9-3
あぁ、何であたしついてきちゃったんだろう。
自分で自分がわからない。
「………」
「………」
さっきから一言もしゃべらない。
連れ出したのはあなたなのに…と、隣で歩く隼人さんを睨んでみる。
「………」
「………」
「あの、隼人さっ…」
「悪いけど、言い訳聞いてくれる?」
この沈黙が辛くてあたしが話しかけようとすると、隼人さんがしゃべりだした。
同時に、ぎゅっと握られる右手。
まるで、「逃げるな」と言ってるみたいだった。
「波瑠が見た女の人は、俺の元カノだよ」
ツキン…
やっぱり、と思う反面、“元”という言葉に安心している自分もいる。
「俺がこの町から出て行って、違う所に住んでた時、中2から高1まで付き合ってた彼女」
「………」
「その子ね、割といいとこのお嬢さまで、何で俺を選んだのかわからないけど、向こうから告白してきたんだ。

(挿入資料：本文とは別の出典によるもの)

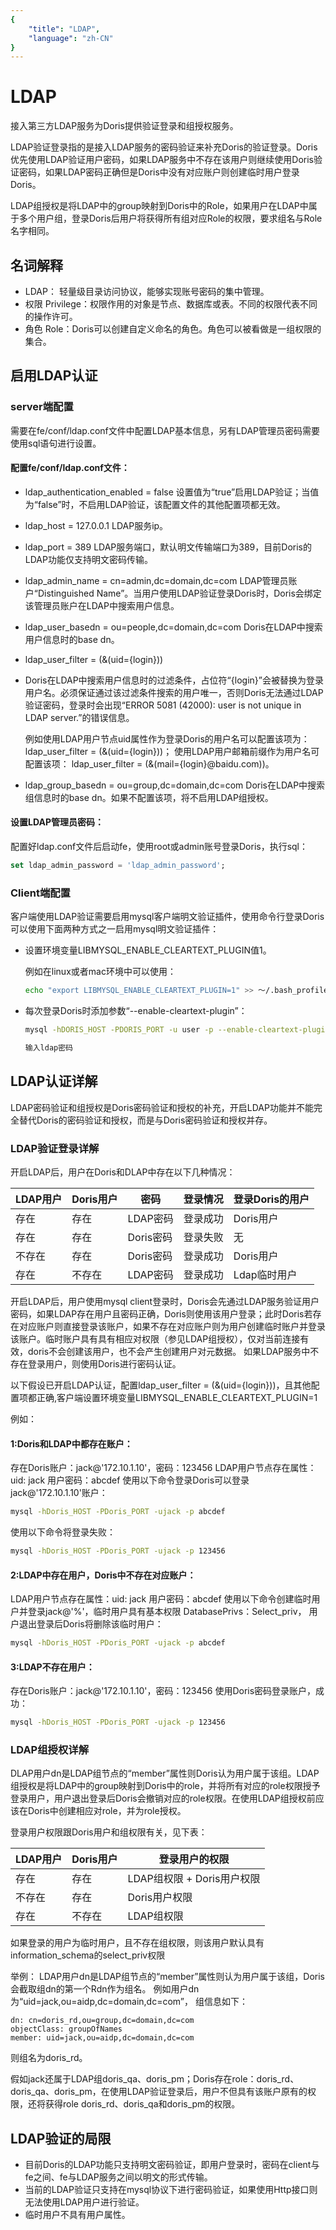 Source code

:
 ```yaml
---
{
    "title": "LDAP",
    "language": "zh-CN"
}
---
```


<!-- 
Licensed to the Apache Software Foundation (ASF) under one
or more contributor license agreements.  See the NOTICE file
distributed with this work for additional information
regarding copyright ownership.  The ASF licenses this file
to you under the Apache License, Version 2.0 (the
"License"); you may not use this file except in compliance
with the License.  You may obtain a copy of the License at

  http://www.apache.org/licenses/LICENSE-2.0

Unless required by applicable law or agreed to in writing,
software distributed under the License is distributed on an
"AS IS" BASIS, WITHOUT WARRANTIES OR CONDITIONS OF ANY
KIND, either express or implied.  See the License for the
specific language governing permissions and limitations
under the License.
-->

# LDAP

接入第三方LDAP服务为Doris提供验证登录和组授权服务。

LDAP验证登录指的是接入LDAP服务的密码验证来补充Doris的验证登录。Doris优先使用LDAP验证用户密码，如果LDAP服务中不存在该用户则继续使用Doris验证密码，如果LDAP密码正确但是Doris中没有对应账户则创建临时用户登录Doris。

LDAP组授权是将LDAP中的group映射到Doris中的Role，如果用户在LDAP中属于多个用户组，登录Doris后用户将获得所有组对应Role的权限，要求组名与Role名字相同。

## 名词解释

- LDAP： 轻量级目录访问协议，能够实现账号密码的集中管理。
- 权限 Privilege：权限作用的对象是节点、数据库或表。不同的权限代表不同的操作许可。
- 角色 Role：Doris可以创建自定义命名的角色。角色可以被看做是一组权限的集合。

## 启用LDAP认证

### server端配置

需要在fe/conf/ldap.conf文件中配置LDAP基本信息，另有LDAP管理员密码需要使用sql语句进行设置。

#### 配置fe/conf/ldap.conf文件：

- ldap_authentication_enabled = false
  设置值为“true”启用LDAP验证；当值为“false”时，不启用LDAP验证，该配置文件的其他配置项都无效。

- ldap_host = 127.0.0.1
  LDAP服务ip。

- ldap_port = 389
  LDAP服务端口，默认明文传输端口为389，目前Doris的LDAP功能仅支持明文密码传输。

- ldap_admin_name = cn=admin,dc=domain,dc=com
  LDAP管理员账户“Distinguished Name”。当用户使用LDAP验证登录Doris时，Doris会绑定该管理员账户在LDAP中搜索用户信息。

- ldap_user_basedn = ou=people,dc=domain,dc=com
  Doris在LDAP中搜索用户信息时的base dn。

- ldap_user_filter = (&(uid={login}))

- Doris在LDAP中搜索用户信息时的过滤条件，占位符“{login}”会被替换为登录用户名。必须保证通过该过滤条件搜索的用户唯一，否则Doris无法通过LDAP验证密码，登录时会出现“ERROR 5081 (42000): user is not unique in LDAP server.”的错误信息。

  例如使用LDAP用户节点uid属性作为登录Doris的用户名可以配置该项为：
  ldap_user_filter = (&(uid={login}))；
  使用LDAP用户邮箱前缀作为用户名可配置该项：
  ldap_user_filter = (&(mail={login}@baidu.com))。

- ldap_group_basedn = ou=group,dc=domain,dc=com
  Doris在LDAP中搜索组信息时的base dn。如果不配置该项，将不启用LDAP组授权。

#### 设置LDAP管理员密码：

配置好ldap.conf文件后启动fe，使用root或admin账号登录Doris，执行sql：

```sql
set ldap_admin_password = 'ldap_admin_password';
```

### Client端配置

客户端使用LDAP验证需要启用mysql客户端明文验证插件，使用命令行登录Doris可以使用下面两种方式之一启用mysql明文验证插件：

- 设置环境变量LIBMYSQL_ENABLE_CLEARTEXT_PLUGIN值1。

  例如在linux或者mac环境中可以使用：

  ```bash
  echo "export LIBMYSQL_ENABLE_CLEARTEXT_PLUGIN=1" >> ～/.bash_profile && source ～/.bash_profile
  ```

- 每次登录Doris时添加参数“--enable-cleartext-plugin”：

  ```bash
  mysql -hDORIS_HOST -PDORIS_PORT -u user -p --enable-cleartext-plugin
  
  输入ldap密码
  ```

## LDAP认证详解

LDAP密码验证和组授权是Doris密码验证和授权的补充，开启LDAP功能并不能完全替代Doris的密码验证和授权，而是与Doris密码验证和授权并存。

### LDAP验证登录详解

开启LDAP后，用户在Doris和DLAP中存在以下几种情况：

| LDAP用户 | Doris用户 | 密码      | 登录情况 | 登录Doris的用户 |
| -------- | --------- | --------- | -------- | --------------- |
| 存在     | 存在      | LDAP密码  | 登录成功 | Doris用户       |
| 存在     | 存在      | Doris密码 | 登录失败 | 无              |
| 不存在   | 存在      | Doris密码 | 登录成功 | Doris用户       |
| 存在     | 不存在    | LDAP密码  | 登录成功 | Ldap临时用户    |

开启LDAP后，用户使用mysql client登录时，Doris会先通过LDAP服务验证用户密码，如果LDAP存在用户且密码正确，Doris则使用该用户登录；此时Doris若存在对应账户则直接登录该账户，如果不存在对应账户则为用户创建临时账户并登录该账户。临时账户具有具有相应对权限（参见LDAP组授权），仅对当前连接有效，doris不会创建该用户，也不会产生创建用户对元数据。
如果LDAP服务中不存在登录用户，则使用Doris进行密码认证。

以下假设已开启LDAP认证，配置ldap_user_filter = (&(uid={login}))，且其他配置项都正确,客户端设置环境变量LIBMYSQL_ENABLE_CLEARTEXT_PLUGIN=1

例如：

#### 1:Doris和LDAP中都存在账户：

存在Doris账户：jack@'172.10.1.10'，密码：123456
LDAP用户节点存在属性：uid: jack 用户密码：abcdef
使用以下命令登录Doris可以登录jack@'172.10.1.10'账户：

```bash
mysql -hDoris_HOST -PDoris_PORT -ujack -p abcdef
```

使用以下命令将登录失败：

```bash
mysql -hDoris_HOST -PDoris_PORT -ujack -p 123456
```

#### 2:LDAP中存在用户，Doris中不存在对应账户：

LDAP用户节点存在属性：uid: jack 用户密码：abcdef
使用以下命令创建临时用户并登录jack@'%'，临时用户具有基本权限 DatabasePrivs：Select_priv， 用户退出登录后Doris将删除该临时用户：

```bash
mysql -hDoris_HOST -PDoris_PORT -ujack -p abcdef
```

#### 3:LDAP不存在用户：

存在Doris账户：jack@'172.10.1.10'，密码：123456
使用Doris密码登录账户，成功：

```bash
mysql -hDoris_HOST -PDoris_PORT -ujack -p 123456
```

### LDAP组授权详解

DLAP用户dn是LDAP组节点的“member”属性则Doris认为用户属于该组。LDAP组授权是将LDAP中的group映射到Doris中的role，并将所有对应的role权限授予登录用户，用户退出登录后Doris会撤销对应的role权限。在使用LDAP组授权前应该在Doris中创建相应对role，并为role授权。

登录用户权限跟Doris用户和组权限有关，见下表：

| LDAP用户 | Doris用户 | 登录用户的权限             |
| -------- | --------- | -------------------------- |
| 存在     | 存在      | LDAP组权限 + Doris用户权限 |
| 不存在   | 存在      | Doris用户权限              |
| 存在     | 不存在    | LDAP组权限                 |

如果登录的用户为临时用户，且不存在组权限，则该用户默认具有information_schema的select_priv权限

举例：
LDAP用户dn是LDAP组节点的“member”属性则认为用户属于该组，Doris会截取组dn的第一个Rdn作为组名。
例如用户dn为“uid=jack,ou=aidp,dc=domain,dc=com”， 组信息如下：

```text
dn: cn=doris_rd,ou=group,dc=domain,dc=com  
objectClass: groupOfNames  
member: uid=jack,ou=aidp,dc=domain,dc=com  
```

则组名为doris_rd。

假如jack还属于LDAP组doris_qa、doris_pm；Doris存在role：doris_rd、doris_qa、doris_pm，在使用LDAP验证登录后，用户不但具有该账户原有的权限，还将获得role doris_rd、doris_qa和doris_pm的权限。

## LDAP验证的局限

- 目前Doris的LDAP功能只支持明文密码验证，即用户登录时，密码在client与fe之间、fe与LDAP服务之间以明文的形式传输。
- 当前的LDAP验证只支持在mysql协议下进行密码验证，如果使用Http接口则无法使用LDAP用户进行验证。
- 临时用户不具有用户属性。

当時の俺は、ヒトに対してあまり興味を持ってなかったから、それでもよければって付き合ってた」
「………」
「でも高1の終わりぐらいにね、彼女からある事を言われて…」
『隼人くん…どうしよう…。
親が…、この人と結婚しなさいって、男の人を連れてきたの…』
「いいとこのお嬢さまだったから、政略結婚っていうのがあったんだろうね。